- [Work request] Exact reproduction of all the entries is required, without any of their pictures.

Supplied records section start

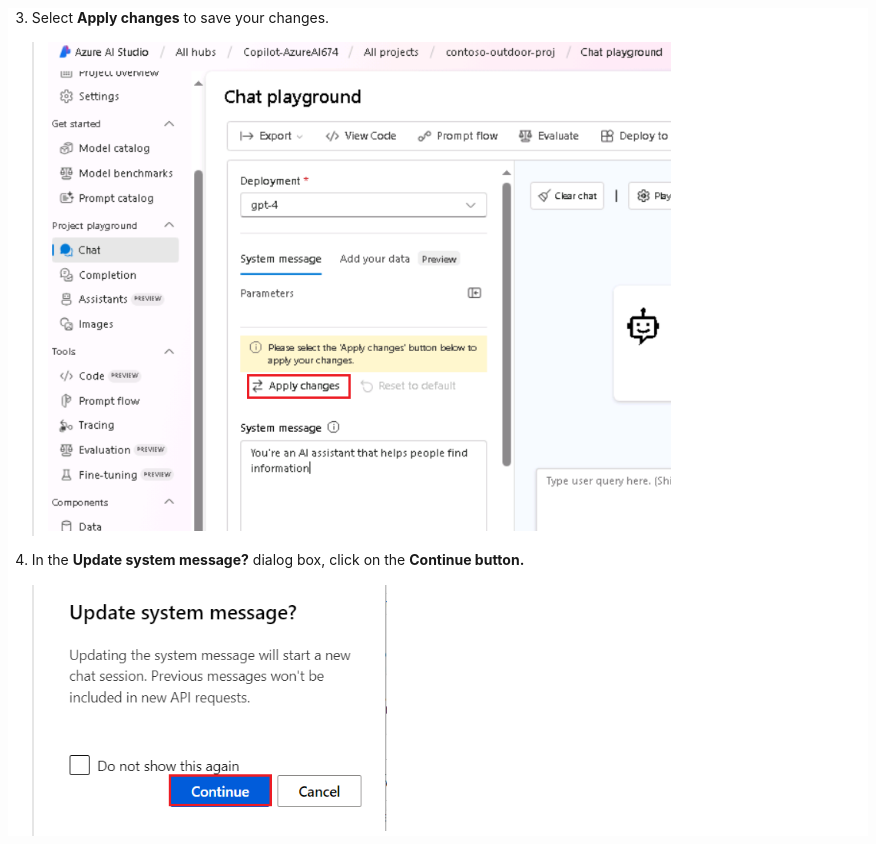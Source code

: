 3.  Select **Apply changes** to save your changes.

> <img src="./media/image68.png"
> style="width:6.49167in;height:5.09167in" />

4.  In the **Update system message?** dialog box, click on the
    **Continue button.**

> <img src="./media/image69.png"
> style="width:3.53333in;height:2.56667in" />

Supplied records section end

- [Solution for this problem]
Source code

: 3.  Select **Apply changes** to save your changes.

> <img src="./media/image68.png"
> style="width:6.49167in;height:5.09167in" />

4.  In the **Update system message?** dialog box, click on the
    **Continue button.**

> <img src="./media/image69.png"
> style="width:3.53333in;height:2.56667in" />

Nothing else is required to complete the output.